C’est ce à quoi a répondu le garde des sceaux à une question d’un parlementaire sur l’opportunité de pouvoir transmettre leurs biens à des associations ou à des fondations reconnues d’utilité publique.


Ensuite, le caractère d’ordre public en droit interne de la réserve héréditaire interdit toute disposition testamentaire de modifier les droits que les héritiers tiennent de la loi.


Cette réserve permet d’assurer l’avenir des héritiers tout en leur procurant la nécessité vitale après le décès de leur auteur.


L’héritier réservataire pourra à son tour enrichir son patrimoine pour assurer le futur de ses propres héritiers réservataires.


Enfin, la réserve garantie la pérennité et la stabilité des patrimoines.


L’ordre public interne

Le respect de l’ordre public français est un mécanisme de protection de la réserve héréditaire des héritiers présomptifs.


Ce mécanisme permet de lutter surtout contre la fraude à la loi qui est le fait pour une personne de contourner la loi de son pays c’est-à-dire échapper à la disposition d’une loi nationale défavorable.


La réserve est une institution à laquelle s'attache une notion d'ordre public. Elle ne peut donc faire l'objet d'aucune convention ou renonciation.


Certes, la Cour de cassation a rappelé dans son arrêt du 27 septembre 2017 qu’une loi étrangère qui ignore la réserve héréditaire n'est pas en soi contraire à l'ordre public international français, mais cela ne veut pas dire que toutes les lois étrangères qui ignorent la réserve héréditaire sont d’application immédiate en France puisque, la Haute juridiction continue en affirmant que cette loi ne peut être écartée que si son application concrète, au cas d'espèce, conduit à une situation incompatible avec les principes du droit français considérés comme essentiels.

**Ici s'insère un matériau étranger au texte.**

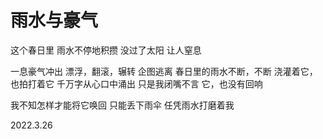 # 雨水与豪气

这个春日里
雨水不停地积攒
没过了太阳
让人窒息

一息豪气冲出
漂浮，翻滚，辗转
企图逃离
春日里的雨水不断，不断
浇灌着它，也拍打着它
千万字从心口中涌出
只是我闭嘴不言
它，也没有回响

我不知怎样才能将它唤回
只能丢下雨伞
任凭雨水打磨着我

2022.3.26
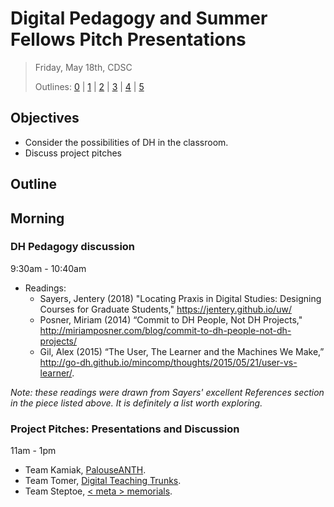 # Digital Pedagogy and Summer Fellows Pitch Presentations

> Friday, May 18th, CDSC
> 
> Outlines: [0](day-0.md) | [1](day-1.md) | [2](day-2.md) | [3](day-3.md) | [4](day-4.md) | [5](day-5.md)

## Objectives

- Consider the possibilities of DH in the classroom.
- Discuss project pitches

## Outline

## Morning

### DH Pedagogy discussion

9:30am - 10:40am

- Readings:
    - Sayers, Jentery (2018) "Locating Praxis in Digital Studies: Designing Courses for Graduate Students," https://jentery.github.io/uw/ 
    - Posner, Miriam (2014) “Commit to DH People, Not DH Projects," http://miriamposner.com/blog/commit-to-dh-people-not-dh-projects/
    - Gil, Alex (2015) “The User, The Learner and the Machines We Make,” http://go-dh.github.io/mincomp/thoughts/2015/05/21/user-vs-learner/.

_Note: these readings were drawn from Sayers' excellent References section in the piece listed above. It is definitely a list worth exploring._

###  Project Pitches: Presentations and Discussion

11am - 1pm

- Team Kamiak, [PalouseANTH](https://docs.google.com/presentation/d/1mLWw02p7jZdwVBecYO5uoc5lmVST9BMTQlLNV2F82s8/edit?usp=sharing).
- Team Tomer, [Digital Teaching Trunks](https://vandalsuidaho-my.sharepoint.com/:p:/r/personal/camp9574_vandals_uidaho_edu/Documents/Chinese%20Women%20in%20Idaho%20Teaching%20Trunk.pptx?d=w60f405894096437cb34b5eb87635b895&csf=1&e=3OY7Pg).
- Team Steptoe, [< meta > memorials](https://docs.google.com/presentation/d/1cS7g2r0IObzYa7-TQVXsjFWsuk-htuqNONnD2Y6Crp8/edit?usp=sharing).
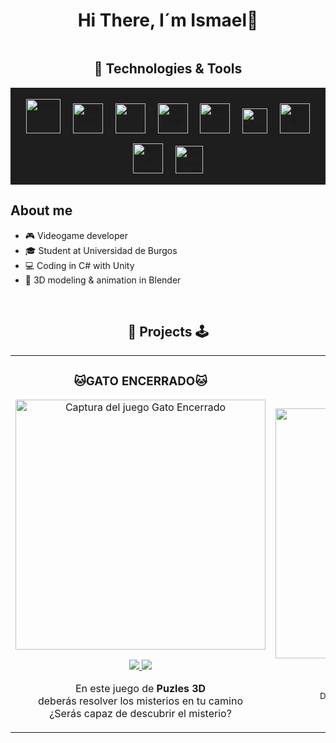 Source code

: <div align="center">
<h1 align="center">Hi There, I´m Ismael👋</h1>
</div>
<img src="">

<h2 align="center"> 🧰 Technologies & Tools </h2>
<p align="center" style="background-color:#1e1e1e; padding:10px;">
  <img src="https://i.postimg.cc/MTbhhs8L/9y51j7fgkos71.webp" style="height:55px; width:auto; margin:8px;" alt="Unity"/>
  <img src="https://cdn.jsdelivr.net/gh/devicons/devicon/icons/blender/blender-original.svg" style="height:48px; width:auto; margin:8px;" alt="Blender"/>
  <img src="https://cdn.jsdelivr.net/gh/devicons/devicon/icons/csharp/csharp-original.svg" style="height:48px; width:auto; margin:8px;" alt="C#"/>
  <img src="https://desktop.github.com/images/desktop-icon.svg" style="height:48px; width:auto; margin:8px;" alt="GitHub"/>
  <img src="https://i.postimg.cc/7Z9w2YRc/itch-io.png" style="height:48px; width:auto; margin:8px;" alt="Itch.io"/>
  <img src="https://upload.wikimedia.org/wikipedia/commons/0/09/YouTube_full-color_icon_%282017%29.svg" style="height:40px; width:auto; margin:8px;" alt="YouTube"/>
  <img src="https://i.postimg.cc/CLfRkDC2/trello-macos-bigsur-icon-189616.png" style="height:48px; width:auto; margin:8px;" alt="Trello"/>
  <img src="https://visualstudio.microsoft.com/wp-content/uploads/2021/10/Product-Icon.svg" style="height:48px; width:auto; margin:8px;" alt="Visual Studio"/>
  <img src="https://uxwing.com/wp-content/themes/uxwing/download/brands-and-social-media/adobe-substance-3d-painter-icon.svg" style="height:44px; width:auto; margin:8px;" alt="Substance 3D Painter"/>
</p>

## About me

- 🎮 Videogame developer
- 🎓 Student at Universidad de Burgos
- 💻 Coding in C# with Unity
- 🧊 3D modeling & animation in Blender
<br>

<h2 align="center"> 🚀 Projects 🕹️ </h2>
<div align="center">
  <table>
  <tr>
    <!-- Proyecto 1 -->
    <td width="50%">
      <h3 align="center"> 🐱GATO ENCERRADO🐱</h3>
      <div align="center">
        <a href="https://itorgardev.itch.io/gato-encerrado" target="_blank">
          <img src="https://i.postimg.cc/fWtnRbC5/Ljn8VA.png" width="400" alt="Captura del juego Gato Encerrado">
        </a>
        <p>
          <a href="https://itorgardev.itch.io" target="_blank">
            <img src="https://img.shields.io/badge/-Itch.io-red?style=for-the-badge&logo=itchdotio&logoColor=white">
          </a>
          <a href="https://youtu.be/-rkLgAVXarg" target="_blank">
            <img src="https://img.shields.io/badge/-YouTube-red?style=for-the-badge&logo=youtube&logoColor=white">
          </a>
          </p>
          <p align="center"> En este juego de <strong> Puzles 3D </strong><br> 
          deberás resolver los misterios en tu camino<br>
          ¿Serás capaz de descubrir el misterio?
          </p> 
        </div>
    </td>
  <!-- Proyecto 2 -->
      <td width="50%">
        <h3 align="center">🧠 NUEVO PROYECTO</h3>
        <div align="center">
          <a href="https://itorgardev.itch.io/nuevo-proyecto" target="_blank">
            <img src="https://media1.giphy.com/media/v1.Y2lkPTc5MGI3NjExdjhmZm9ybmY4dzFxMDcxcGZjeXc2M3d4OHNkOXBkdGR2bHYyZjU5cyZlcD12MV9pbnRlcm5hbF9naWZfYnlfaWQmY3Q9Zw/nXf7yRHNGFPMOV79uz/giphy.gif" width="400"/>
          </a>
          <p>
            <a href="https://itorgardev.itch.io" target="_blank">
              <img src="https://img.shields.io/badge/-Itch.io-red?style=for-the-badge&logo=itchdotio&logoColor=white">
            </a>
            <a href="https://youtube.com/tuvideo" target="_blank">
              <img src="https://img.shields.io/badge/-YouTube-red?style=for-the-badge&logo=youtube&logoColor=white">
            </a>
          </p>
          <p align="center">
            <small>
              Descripción breve del segundo proyecto.<br>
              Puedes personalizarla como quieras.
            </small>
          </p>
        </div>
      </td>
    </tr>
  </table>
</div>

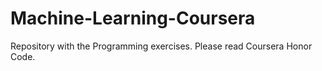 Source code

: # Machine-Learning-Coursera
Repository with the Programming exercises.
Please read Coursera Honor Code.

Quels sont ces principes considérés comme essentiels par la Cour de cassation ?


Ce peut être par exemple le cas d’une loi étrangère qui porte atteinte à la situation d’une personne quand elle est discriminatoire.


Il en va de même des principes du droit français considérés comme essentiels.


Par exemple des successions fondées sur la discrimination liée au sexe, la race ou la religion qui sont contraires à l’ordre public interne.


Dans ces conditions, le juge français écartera toutes les dispositions de la loi étrangère qui créent une inégalité successorale entre les héritiers en faisant application de la loi du for c’est-à-dire, des dispositions de la française qui maintiennent l’équilibre familial et l’égalité entre les héritiers réservataires.


L’assurance-vie

Un autre mécanisme plus original permet de mettre ses descendants à l’abri contre toute atteinte à la réserve héréditaire. Il s’agit de l’assurance vie.


Ce mécanisme pourrait s’analyser en un contrat pour le compte d’autrui tel que la stipulation pour autrui [3].


Qu’est-ce que le contrat d’assurance-vie ? C’est le contrat par lequel une personne l’assureur s’engage, en contrepartie du paiement de prime, à verser une rente ou un capital au profit d’une ou plusieurs personnes déterminées (généralement au profit de son conjoint ou de l’un de ses héritiers).


L’article L132-12 du Code des assurances dispose que le capital ou la rente stipulés payables lors du décès de l'assuré à un bénéficiaire déterminé ou à ses héritiers ne font pas partie de la succession de l'assuré.


En outre, l’article L132-13 du même code exclut ce capital et cette rente des règles relatives à la réduction pour atteinte à la réserve.


Toutefois, bien vrai que ce contrat soit utilisé pour avantager une tierce personne ou même un héritier réservataire, il est souvent sanctionné par la Cour de cassation en cas de trop perçu.


Il en est ainsi lorsque le montant des primes versées est nécessairement de nature à réduire de manière conséquente l'actif du patrimoine du souscripteur et caractérise une volonté du souscripteur de gratifier son épouse au-delà du devoir de secours (Cour de cassation, 1re chambre civile, 12 septembre 2012, n° 11-17.600).


Par conséquent, les héritiers lésés pourront intenter une action en justice pour demander la requalification de ce contrat en donation indirecte [4].